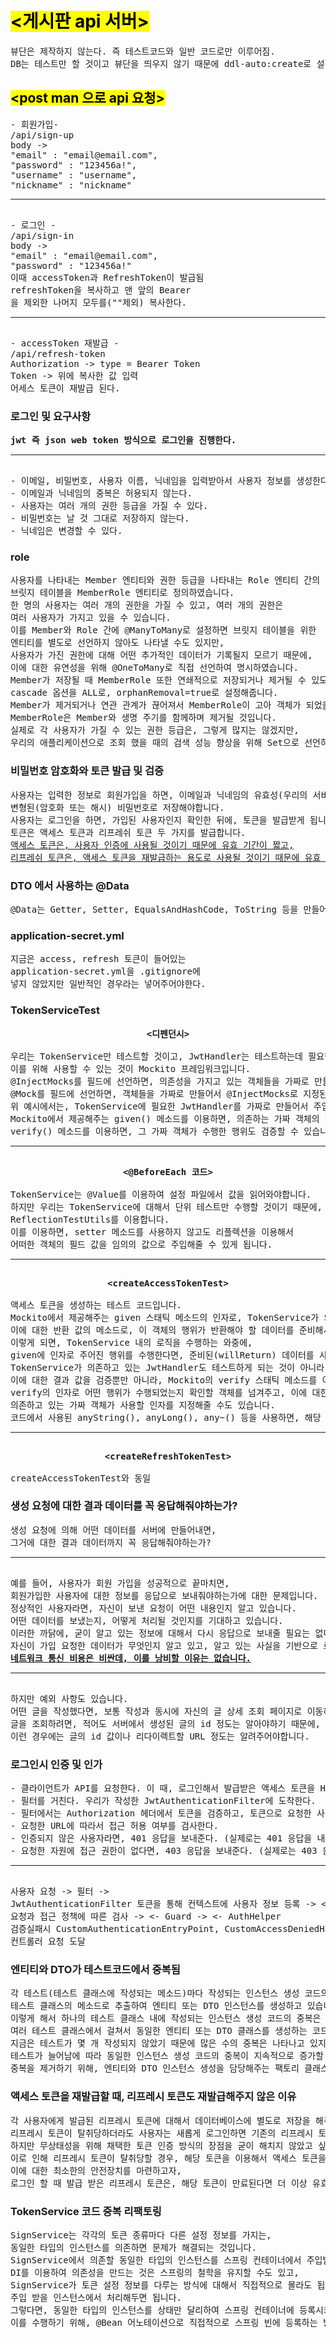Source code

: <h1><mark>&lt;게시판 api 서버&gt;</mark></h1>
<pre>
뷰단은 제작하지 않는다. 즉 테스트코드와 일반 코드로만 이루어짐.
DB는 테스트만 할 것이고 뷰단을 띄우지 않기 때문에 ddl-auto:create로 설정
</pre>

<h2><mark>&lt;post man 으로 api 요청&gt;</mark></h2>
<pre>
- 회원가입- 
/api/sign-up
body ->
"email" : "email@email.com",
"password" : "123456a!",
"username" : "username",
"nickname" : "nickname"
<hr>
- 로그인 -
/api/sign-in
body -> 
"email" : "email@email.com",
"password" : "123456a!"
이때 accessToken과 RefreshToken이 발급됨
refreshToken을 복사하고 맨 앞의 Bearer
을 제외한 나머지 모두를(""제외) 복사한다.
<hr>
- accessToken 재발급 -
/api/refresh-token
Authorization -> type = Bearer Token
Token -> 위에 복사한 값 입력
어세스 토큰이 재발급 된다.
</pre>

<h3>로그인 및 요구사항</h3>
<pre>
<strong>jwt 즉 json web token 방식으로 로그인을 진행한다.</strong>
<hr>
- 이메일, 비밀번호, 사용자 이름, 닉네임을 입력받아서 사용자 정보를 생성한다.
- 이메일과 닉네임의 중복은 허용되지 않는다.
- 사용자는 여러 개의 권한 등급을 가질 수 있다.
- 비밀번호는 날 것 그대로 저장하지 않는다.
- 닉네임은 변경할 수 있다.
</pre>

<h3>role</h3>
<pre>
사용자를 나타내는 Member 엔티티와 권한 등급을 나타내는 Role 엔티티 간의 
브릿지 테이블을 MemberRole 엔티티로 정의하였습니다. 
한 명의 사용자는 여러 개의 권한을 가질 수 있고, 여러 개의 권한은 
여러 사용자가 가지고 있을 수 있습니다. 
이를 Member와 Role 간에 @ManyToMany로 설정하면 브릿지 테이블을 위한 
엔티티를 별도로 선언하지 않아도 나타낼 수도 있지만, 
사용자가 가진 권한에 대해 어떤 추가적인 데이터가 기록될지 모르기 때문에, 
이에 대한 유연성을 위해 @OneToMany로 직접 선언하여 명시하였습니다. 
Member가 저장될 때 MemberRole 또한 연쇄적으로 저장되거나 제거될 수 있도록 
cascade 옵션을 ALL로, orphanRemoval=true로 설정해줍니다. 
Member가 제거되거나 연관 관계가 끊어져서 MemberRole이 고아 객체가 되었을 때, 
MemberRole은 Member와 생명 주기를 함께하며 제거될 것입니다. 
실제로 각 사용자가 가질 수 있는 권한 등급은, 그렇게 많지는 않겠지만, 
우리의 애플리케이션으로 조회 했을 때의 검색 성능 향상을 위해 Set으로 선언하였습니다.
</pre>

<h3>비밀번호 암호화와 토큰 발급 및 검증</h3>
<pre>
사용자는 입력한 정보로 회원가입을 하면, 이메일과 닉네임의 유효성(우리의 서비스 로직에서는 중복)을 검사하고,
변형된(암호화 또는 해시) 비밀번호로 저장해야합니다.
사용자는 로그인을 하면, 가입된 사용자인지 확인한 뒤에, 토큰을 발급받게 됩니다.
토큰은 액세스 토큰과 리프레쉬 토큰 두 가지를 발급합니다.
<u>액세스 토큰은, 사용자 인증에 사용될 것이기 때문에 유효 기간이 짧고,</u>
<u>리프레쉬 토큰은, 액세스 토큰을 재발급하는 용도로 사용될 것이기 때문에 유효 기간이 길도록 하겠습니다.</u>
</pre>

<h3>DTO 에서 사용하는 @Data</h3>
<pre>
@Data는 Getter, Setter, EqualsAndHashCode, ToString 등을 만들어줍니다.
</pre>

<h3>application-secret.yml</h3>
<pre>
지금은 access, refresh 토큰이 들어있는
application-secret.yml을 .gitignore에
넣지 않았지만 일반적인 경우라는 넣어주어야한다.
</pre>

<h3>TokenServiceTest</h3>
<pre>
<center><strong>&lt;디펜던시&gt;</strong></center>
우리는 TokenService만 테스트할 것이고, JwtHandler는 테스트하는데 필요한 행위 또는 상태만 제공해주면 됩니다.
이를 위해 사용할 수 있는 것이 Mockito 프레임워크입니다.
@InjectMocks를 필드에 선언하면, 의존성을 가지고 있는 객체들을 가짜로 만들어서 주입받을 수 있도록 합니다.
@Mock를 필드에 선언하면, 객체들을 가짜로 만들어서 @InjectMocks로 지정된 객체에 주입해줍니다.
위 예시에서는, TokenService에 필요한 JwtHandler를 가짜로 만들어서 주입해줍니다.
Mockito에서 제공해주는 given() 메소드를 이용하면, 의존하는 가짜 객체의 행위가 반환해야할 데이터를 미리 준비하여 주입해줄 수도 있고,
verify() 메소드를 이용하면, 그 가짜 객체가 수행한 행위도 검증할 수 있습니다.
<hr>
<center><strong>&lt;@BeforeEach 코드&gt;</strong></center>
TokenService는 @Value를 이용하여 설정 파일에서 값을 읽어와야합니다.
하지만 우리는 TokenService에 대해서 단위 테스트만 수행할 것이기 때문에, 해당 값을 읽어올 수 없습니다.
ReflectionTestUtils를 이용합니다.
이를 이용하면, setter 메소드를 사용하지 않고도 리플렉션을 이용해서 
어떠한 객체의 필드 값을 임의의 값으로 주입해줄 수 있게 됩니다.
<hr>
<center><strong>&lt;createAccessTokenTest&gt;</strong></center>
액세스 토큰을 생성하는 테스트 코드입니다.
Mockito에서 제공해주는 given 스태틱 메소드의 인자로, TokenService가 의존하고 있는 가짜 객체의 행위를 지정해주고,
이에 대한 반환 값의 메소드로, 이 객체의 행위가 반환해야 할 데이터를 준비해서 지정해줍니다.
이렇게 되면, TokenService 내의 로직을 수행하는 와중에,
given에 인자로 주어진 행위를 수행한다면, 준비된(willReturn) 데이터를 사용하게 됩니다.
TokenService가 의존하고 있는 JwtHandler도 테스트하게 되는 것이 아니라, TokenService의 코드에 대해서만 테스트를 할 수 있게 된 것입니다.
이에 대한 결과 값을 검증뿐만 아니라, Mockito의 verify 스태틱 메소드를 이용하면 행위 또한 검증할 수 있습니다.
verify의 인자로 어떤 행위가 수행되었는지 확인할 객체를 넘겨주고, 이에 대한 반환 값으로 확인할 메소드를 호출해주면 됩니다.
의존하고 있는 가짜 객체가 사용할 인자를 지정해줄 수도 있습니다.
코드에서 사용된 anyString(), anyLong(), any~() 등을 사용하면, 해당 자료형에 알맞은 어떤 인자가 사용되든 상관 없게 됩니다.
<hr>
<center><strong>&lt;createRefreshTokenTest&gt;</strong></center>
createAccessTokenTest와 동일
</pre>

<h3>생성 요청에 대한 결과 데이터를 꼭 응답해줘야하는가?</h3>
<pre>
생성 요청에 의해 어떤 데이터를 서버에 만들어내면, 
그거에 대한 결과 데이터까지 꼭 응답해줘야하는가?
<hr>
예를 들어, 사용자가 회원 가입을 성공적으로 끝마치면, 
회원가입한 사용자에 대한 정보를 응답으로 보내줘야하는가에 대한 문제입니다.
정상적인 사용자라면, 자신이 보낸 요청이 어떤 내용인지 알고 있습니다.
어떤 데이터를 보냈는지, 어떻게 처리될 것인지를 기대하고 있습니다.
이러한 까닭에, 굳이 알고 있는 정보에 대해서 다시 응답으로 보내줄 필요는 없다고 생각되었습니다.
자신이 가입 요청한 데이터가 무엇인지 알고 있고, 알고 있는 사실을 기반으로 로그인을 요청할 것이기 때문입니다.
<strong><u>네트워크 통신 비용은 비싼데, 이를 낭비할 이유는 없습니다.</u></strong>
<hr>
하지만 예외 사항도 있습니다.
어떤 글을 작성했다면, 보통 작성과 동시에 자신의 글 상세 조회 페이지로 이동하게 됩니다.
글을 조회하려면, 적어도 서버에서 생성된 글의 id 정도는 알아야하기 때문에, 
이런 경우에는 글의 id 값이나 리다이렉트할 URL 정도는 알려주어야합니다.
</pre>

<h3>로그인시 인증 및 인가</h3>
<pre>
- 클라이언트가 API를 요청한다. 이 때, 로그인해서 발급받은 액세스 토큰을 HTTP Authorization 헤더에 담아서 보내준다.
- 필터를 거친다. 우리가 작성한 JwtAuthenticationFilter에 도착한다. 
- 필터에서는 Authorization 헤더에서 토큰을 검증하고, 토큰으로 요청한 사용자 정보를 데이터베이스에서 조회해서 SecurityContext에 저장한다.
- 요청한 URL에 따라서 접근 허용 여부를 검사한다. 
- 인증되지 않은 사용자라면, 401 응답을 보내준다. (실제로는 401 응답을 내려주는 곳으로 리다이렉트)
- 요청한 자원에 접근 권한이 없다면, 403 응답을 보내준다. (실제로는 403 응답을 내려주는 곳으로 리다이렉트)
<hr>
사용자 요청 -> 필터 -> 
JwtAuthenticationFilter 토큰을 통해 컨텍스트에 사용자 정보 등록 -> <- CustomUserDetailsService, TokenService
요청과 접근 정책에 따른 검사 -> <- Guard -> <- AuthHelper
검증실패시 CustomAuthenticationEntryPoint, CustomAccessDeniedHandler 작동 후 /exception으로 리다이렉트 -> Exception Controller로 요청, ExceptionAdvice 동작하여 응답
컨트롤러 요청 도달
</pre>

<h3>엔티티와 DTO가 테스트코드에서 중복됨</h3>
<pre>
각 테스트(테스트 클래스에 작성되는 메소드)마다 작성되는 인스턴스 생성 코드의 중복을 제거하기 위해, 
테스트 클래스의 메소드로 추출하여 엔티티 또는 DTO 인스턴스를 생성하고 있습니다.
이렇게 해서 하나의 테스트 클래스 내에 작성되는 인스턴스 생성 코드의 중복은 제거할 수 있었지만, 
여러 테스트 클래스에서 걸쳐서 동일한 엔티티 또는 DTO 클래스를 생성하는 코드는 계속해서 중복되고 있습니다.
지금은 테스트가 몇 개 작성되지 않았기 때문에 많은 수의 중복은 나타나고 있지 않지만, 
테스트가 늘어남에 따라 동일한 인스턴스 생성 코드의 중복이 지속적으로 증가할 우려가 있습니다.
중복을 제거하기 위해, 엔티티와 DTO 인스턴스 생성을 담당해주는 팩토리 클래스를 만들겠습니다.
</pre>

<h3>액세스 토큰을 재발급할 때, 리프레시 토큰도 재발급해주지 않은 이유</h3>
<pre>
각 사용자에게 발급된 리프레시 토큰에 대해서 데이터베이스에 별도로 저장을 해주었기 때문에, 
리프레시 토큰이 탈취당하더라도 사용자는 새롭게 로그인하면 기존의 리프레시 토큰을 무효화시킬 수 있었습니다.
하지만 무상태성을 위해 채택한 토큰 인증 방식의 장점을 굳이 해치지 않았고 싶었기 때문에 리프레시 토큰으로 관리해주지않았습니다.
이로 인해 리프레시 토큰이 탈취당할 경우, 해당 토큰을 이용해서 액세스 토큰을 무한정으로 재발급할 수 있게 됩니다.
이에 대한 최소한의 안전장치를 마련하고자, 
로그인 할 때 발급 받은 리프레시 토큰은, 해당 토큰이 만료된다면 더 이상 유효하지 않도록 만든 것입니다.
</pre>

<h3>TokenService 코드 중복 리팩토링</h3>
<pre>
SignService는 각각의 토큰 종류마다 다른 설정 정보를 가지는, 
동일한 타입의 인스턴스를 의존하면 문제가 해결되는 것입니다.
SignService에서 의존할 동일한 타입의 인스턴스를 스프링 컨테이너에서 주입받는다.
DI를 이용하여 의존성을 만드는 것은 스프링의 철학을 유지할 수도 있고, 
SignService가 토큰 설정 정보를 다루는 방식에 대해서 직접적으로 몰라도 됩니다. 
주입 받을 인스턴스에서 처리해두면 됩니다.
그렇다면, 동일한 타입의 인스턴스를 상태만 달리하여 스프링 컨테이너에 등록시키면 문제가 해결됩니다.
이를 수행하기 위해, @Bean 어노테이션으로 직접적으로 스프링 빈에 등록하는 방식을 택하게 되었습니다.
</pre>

▶ **TASK DESCRIPTION**
Your answer should consist solely of the lines above from the line with "<strong>jwt 즉 json" to the line with "지정된 객체에 주입해줍니다.", both included, reproduced exactly.

▶ **OUTPUT OF THE TASK**
<strong>jwt 즉 json web token 방식으로 로그인을 진행한다.</strong>
<hr>
- 이메일, 비밀번호, 사용자 이름, 닉네임을 입력받아서 사용자 정보를 생성한다.
- 이메일과 닉네임의 중복은 허용되지 않는다.
- 사용자는 여러 개의 권한 등급을 가질 수 있다.
- 비밀번호는 날 것 그대로 저장하지 않는다.
- 닉네임은 변경할 수 있다.
</pre>

<h3>role</h3>
<pre>
사용자를 나타내는 Member 엔티티와 권한 등급을 나타내는 Role 엔티티 간의 
브릿지 테이블을 MemberRole 엔티티로 정의하였습니다. 
한 명의 사용자는 여러 개의 권한을 가질 수 있고, 여러 개의 권한은 
여러 사용자가 가지고 있을 수 있습니다. 
이를 Member와 Role 간에 @ManyToMany로 설정하면 브릿지 테이블을 위한 
엔티티를 별도로 선언하지 않아도 나타낼 수도 있지만, 
사용자가 가진 권한에 대해 어떤 추가적인 데이터가 기록될지 모르기 때문에, 
이에 대한 유연성을 위해 @OneToMany로 직접 선언하여 명시하였습니다. 
Member가 저장될 때 MemberRole 또한 연쇄적으로 저장되거나 제거될 수 있도록 
cascade 옵션을 ALL로, orphanRemoval=true로 설정해줍니다. 
Member가 제거되거나 연관 관계가 끊어져서 MemberRole이 고아 객체가 되었을 때, 
MemberRole은 Member와 생명 주기를 함께하며 제거될 것입니다. 
실제로 각 사용자가 가질 수 있는 권한 등급은, 그렇게 많지는 않겠지만, 
우리의 애플리케이션으로 조회 했을 때의 검색 성능 향상을 위해 Set으로 선언하였습니다.
</pre>

<h3>비밀번호 암호화와 토큰 발급 및 검증</h3>
<pre>
사용자는 입력한 정보로 회원가입을 하면, 이메일과 닉네임의 유효성(우리의 서비스 로직에서는 중복)을 검사하고,
변형된(암호화 또는 해시) 비밀번호로 저장해야합니다.
사용자는 로그인을 하면, 가입된 사용자인지 확인한 뒤에, 토큰을 발급받게 됩니다.
토큰은 액세스 토큰과 리프레쉬 토큰 두 가지를 발급합니다.
<u>액세스 토큰은, 사용자 인증에 사용될 것이기 때문에 유효 기간이 짧고,</u>
<u>리프레쉬 토큰은, 액세스 토큰을 재발급하는 용도로 사용될 것이기 때문에 유효 기간이 길도록 하겠습니다.</u>
</pre>

<h3>DTO 에서 사용하는 @Data</h3>
<pre>
@Data는 Getter, Setter, EqualsAndHashCode, ToString 등을 만들어줍니다.
</pre>

<h3>application-secret.yml</h3>
<pre>
지금은 access, refresh 토큰이 들어있는
application-secret.yml을 .gitignore에
넣지 않았지만 일반적인 경우라는 넣어주어야한다.
</pre>

<h3>TokenServiceTest</h3>
<pre>
<center><strong>&lt;디펜던시&gt;</strong></center>
우리는 TokenService만 테스트할 것이고, JwtHandler는 테스트하는데 필요한 행위 또는 상태만 제공해주면 됩니다.
이를 위해 사용할 수 있는 것이 Mockito 프레임워크입니다.
@InjectMocks를 필드에 선언하면, 의존성을 가지고 있는 객체들을 가짜로 만들어서 주입받을 수 있도록 합니다.
@Mock를 필드에 선언하면, 객체들을 가짜로 만들어서 @InjectMocks로 지정된 객체에 주입해줍니다.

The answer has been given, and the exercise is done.